What needs to be done: Look through the material below and copy every line containing the word "loss".

____________

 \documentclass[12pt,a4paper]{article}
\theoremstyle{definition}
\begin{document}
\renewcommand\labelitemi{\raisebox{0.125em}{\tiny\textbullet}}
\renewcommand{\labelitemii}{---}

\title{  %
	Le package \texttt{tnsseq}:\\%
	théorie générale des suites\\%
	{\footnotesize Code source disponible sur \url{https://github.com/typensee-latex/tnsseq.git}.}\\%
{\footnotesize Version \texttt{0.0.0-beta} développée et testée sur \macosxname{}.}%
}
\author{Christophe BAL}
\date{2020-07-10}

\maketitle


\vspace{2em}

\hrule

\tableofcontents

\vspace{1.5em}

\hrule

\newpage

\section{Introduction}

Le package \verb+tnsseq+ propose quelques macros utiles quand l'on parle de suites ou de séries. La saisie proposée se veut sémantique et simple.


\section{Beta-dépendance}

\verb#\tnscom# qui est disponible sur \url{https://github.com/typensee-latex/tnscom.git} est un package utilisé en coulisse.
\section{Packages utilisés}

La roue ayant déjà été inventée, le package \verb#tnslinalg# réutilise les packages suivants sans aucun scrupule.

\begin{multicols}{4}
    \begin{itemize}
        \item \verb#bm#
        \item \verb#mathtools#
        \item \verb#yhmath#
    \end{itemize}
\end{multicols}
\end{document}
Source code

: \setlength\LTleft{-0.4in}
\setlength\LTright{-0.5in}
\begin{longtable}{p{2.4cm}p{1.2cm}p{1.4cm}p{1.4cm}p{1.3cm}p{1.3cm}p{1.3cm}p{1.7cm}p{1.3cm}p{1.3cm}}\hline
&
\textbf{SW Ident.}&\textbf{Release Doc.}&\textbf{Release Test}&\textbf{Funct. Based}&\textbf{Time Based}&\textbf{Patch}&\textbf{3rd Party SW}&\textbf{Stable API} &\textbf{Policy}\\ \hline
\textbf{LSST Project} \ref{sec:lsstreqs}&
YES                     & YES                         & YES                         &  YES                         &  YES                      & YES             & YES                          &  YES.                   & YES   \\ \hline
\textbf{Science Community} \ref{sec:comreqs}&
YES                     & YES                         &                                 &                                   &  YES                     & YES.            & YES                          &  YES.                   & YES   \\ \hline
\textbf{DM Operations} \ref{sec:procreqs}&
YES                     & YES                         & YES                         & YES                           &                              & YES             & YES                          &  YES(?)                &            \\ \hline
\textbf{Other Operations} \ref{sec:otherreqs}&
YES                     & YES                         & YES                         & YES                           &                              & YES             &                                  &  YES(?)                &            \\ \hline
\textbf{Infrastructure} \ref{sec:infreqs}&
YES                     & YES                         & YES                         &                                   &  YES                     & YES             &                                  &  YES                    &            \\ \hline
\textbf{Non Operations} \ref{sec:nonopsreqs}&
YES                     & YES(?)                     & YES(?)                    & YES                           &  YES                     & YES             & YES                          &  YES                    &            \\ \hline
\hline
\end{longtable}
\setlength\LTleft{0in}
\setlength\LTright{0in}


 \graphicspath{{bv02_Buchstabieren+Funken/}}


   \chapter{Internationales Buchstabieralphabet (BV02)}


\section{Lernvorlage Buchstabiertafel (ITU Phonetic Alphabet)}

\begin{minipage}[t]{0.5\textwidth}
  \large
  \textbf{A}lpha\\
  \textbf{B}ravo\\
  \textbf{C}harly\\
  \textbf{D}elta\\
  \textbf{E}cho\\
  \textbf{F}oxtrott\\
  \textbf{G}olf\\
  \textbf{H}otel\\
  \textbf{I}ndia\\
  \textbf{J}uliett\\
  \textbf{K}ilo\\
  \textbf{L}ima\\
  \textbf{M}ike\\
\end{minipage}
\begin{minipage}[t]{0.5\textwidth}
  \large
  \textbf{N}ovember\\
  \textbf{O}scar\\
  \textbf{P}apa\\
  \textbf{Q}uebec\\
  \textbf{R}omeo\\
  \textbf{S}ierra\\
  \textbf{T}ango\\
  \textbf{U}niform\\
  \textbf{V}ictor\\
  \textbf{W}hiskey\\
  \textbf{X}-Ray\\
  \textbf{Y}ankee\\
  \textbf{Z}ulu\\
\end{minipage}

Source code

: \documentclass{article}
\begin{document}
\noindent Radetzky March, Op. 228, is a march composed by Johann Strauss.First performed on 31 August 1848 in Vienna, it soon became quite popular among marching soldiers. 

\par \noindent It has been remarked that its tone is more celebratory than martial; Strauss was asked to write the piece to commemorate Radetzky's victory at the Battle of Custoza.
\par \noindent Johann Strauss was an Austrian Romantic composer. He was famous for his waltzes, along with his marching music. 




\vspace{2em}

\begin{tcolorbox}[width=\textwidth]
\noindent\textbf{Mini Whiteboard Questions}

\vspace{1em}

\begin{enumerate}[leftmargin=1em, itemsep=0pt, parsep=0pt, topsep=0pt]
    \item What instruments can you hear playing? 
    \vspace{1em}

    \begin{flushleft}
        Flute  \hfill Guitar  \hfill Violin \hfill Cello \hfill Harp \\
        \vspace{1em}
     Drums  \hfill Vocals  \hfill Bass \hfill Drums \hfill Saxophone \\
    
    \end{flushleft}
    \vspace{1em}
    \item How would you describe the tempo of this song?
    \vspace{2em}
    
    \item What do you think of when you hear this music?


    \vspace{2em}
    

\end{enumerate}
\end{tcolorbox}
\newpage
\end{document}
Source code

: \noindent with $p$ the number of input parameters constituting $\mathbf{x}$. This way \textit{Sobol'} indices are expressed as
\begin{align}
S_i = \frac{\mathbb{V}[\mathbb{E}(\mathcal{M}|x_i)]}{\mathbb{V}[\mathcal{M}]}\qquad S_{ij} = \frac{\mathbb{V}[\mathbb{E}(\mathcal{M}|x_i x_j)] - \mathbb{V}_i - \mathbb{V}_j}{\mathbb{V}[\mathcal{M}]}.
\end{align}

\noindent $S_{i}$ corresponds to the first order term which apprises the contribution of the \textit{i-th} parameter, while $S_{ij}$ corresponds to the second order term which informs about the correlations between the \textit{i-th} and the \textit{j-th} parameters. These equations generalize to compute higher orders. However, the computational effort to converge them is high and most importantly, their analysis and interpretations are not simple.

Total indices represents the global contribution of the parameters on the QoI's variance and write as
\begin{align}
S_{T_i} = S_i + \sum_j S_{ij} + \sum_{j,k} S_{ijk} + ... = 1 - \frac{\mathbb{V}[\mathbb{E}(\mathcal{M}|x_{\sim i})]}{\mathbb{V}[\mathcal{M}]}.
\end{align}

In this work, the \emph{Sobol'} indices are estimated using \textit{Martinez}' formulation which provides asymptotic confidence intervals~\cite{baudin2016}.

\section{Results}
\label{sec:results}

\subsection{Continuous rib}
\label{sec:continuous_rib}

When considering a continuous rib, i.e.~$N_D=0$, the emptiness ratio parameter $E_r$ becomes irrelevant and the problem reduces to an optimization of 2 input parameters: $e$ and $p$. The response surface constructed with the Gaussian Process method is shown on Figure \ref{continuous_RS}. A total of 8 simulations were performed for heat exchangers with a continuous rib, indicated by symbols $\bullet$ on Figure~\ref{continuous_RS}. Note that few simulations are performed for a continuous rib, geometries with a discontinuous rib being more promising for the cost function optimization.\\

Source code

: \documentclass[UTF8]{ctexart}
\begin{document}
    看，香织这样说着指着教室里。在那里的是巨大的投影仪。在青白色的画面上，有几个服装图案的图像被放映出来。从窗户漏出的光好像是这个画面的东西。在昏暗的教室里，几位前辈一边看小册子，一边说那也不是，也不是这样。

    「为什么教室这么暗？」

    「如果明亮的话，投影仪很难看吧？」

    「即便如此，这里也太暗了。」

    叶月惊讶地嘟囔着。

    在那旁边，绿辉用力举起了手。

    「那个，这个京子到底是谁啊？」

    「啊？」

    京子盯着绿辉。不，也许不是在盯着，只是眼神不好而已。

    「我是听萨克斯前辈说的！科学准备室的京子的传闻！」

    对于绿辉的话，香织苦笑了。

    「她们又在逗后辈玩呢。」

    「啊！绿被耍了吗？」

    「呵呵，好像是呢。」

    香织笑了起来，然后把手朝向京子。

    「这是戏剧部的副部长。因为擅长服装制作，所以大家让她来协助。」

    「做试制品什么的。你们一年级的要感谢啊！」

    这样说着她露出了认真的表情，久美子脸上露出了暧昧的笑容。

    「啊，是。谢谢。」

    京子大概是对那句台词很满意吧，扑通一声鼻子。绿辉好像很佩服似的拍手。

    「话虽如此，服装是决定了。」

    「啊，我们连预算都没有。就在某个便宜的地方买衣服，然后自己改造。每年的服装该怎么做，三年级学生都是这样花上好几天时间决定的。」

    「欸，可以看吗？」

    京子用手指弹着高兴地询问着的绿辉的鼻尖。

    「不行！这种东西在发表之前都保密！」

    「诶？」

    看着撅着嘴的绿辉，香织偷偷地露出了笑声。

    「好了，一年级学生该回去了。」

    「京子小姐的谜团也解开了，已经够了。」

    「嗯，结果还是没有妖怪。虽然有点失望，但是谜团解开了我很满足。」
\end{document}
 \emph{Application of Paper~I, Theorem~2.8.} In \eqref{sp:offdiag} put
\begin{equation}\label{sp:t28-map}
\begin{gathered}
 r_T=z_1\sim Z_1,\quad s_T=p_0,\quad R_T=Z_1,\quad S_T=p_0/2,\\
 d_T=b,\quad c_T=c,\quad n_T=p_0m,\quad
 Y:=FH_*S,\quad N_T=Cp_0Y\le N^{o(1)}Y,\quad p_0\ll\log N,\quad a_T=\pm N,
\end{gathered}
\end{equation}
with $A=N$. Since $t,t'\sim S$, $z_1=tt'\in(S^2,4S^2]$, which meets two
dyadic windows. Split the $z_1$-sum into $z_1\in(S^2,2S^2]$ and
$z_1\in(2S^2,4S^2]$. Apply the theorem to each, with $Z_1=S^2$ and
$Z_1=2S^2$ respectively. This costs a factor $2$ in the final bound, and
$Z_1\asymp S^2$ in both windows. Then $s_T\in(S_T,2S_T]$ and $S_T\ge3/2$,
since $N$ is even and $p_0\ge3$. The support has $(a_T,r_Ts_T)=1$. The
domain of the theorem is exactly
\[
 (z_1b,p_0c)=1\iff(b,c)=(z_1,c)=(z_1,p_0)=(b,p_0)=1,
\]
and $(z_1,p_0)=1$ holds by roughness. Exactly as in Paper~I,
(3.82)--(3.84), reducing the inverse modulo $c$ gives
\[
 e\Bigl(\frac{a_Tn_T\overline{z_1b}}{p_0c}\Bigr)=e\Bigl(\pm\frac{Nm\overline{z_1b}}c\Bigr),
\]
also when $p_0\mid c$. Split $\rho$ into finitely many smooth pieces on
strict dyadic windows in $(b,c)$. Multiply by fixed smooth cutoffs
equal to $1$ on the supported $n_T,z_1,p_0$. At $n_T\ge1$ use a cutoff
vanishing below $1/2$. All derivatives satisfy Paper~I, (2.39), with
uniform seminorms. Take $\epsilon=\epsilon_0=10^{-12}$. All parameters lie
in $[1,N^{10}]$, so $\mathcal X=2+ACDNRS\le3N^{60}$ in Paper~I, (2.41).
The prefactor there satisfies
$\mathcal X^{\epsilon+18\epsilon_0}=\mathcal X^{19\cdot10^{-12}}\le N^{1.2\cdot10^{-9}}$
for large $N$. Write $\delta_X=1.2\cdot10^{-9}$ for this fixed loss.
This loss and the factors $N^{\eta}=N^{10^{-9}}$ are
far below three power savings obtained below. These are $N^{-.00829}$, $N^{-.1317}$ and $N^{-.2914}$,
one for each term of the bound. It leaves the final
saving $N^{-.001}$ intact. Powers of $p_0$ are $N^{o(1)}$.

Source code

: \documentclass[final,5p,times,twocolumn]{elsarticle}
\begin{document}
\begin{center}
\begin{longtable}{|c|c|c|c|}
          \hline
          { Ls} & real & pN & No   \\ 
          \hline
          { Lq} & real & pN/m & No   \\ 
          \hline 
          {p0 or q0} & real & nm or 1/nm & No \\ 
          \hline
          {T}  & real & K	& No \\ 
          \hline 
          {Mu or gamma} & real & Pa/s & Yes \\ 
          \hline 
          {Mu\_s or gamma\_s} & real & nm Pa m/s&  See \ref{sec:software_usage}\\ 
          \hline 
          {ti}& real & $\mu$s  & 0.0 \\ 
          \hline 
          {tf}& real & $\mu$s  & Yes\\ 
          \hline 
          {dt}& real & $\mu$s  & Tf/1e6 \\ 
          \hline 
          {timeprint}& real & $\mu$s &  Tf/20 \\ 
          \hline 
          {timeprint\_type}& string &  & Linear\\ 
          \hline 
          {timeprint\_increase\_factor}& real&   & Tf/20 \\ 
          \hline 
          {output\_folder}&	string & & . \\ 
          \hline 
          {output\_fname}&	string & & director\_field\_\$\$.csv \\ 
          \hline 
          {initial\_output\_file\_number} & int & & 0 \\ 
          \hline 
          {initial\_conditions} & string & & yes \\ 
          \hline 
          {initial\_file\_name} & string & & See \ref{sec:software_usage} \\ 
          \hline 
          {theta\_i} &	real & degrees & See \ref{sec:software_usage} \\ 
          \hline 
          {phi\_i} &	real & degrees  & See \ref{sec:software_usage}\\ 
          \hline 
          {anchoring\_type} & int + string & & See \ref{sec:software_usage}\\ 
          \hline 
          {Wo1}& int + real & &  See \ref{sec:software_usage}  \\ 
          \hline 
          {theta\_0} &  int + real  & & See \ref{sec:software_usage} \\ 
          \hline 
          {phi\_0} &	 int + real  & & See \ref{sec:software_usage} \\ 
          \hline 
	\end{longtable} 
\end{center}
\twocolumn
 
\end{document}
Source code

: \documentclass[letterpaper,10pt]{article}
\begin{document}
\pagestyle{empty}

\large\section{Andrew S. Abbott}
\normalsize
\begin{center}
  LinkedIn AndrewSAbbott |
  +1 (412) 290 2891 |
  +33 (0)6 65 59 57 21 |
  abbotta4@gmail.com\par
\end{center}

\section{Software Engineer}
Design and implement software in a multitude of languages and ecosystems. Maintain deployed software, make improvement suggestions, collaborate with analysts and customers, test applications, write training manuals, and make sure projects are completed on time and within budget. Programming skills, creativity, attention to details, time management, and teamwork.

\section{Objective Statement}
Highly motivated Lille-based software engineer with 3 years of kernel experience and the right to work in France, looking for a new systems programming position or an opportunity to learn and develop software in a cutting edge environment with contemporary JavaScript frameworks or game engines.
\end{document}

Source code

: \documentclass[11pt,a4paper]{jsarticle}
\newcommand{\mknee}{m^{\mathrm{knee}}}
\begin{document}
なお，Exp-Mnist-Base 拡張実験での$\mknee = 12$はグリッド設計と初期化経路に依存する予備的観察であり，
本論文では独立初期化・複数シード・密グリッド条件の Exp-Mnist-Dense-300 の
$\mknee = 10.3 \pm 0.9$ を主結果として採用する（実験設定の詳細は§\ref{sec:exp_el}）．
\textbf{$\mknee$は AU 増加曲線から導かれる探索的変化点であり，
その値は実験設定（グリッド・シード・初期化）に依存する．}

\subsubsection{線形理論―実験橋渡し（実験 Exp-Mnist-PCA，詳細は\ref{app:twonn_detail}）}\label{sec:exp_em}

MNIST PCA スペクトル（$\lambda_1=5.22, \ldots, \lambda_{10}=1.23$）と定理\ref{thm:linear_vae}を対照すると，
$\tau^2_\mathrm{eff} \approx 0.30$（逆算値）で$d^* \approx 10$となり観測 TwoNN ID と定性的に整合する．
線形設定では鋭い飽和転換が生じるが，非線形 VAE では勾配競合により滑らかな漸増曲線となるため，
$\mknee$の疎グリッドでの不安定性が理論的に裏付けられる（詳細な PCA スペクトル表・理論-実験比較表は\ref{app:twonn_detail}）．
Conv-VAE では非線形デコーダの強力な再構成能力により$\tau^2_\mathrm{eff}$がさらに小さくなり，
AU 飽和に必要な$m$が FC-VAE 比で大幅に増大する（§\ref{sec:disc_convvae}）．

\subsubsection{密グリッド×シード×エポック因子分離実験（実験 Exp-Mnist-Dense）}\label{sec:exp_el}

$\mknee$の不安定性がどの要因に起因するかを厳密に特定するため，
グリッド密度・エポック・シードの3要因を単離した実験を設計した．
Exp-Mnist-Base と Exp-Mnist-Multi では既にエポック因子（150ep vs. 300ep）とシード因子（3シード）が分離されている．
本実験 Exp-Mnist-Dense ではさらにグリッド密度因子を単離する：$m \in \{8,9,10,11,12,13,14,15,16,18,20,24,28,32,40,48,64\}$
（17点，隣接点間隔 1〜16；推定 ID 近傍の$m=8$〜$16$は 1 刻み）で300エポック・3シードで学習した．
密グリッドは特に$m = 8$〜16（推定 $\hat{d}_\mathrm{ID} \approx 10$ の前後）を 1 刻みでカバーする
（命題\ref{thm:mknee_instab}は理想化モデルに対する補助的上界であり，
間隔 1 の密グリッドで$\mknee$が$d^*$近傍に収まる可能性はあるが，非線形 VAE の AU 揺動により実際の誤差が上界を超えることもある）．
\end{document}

____________

Answer:
for large $N$. Write $\delta_X=1.2\cdot10^{-9}$ for this fixed loss.
This loss and the factors $N^{\eta}=N^{10^{-9}}$ are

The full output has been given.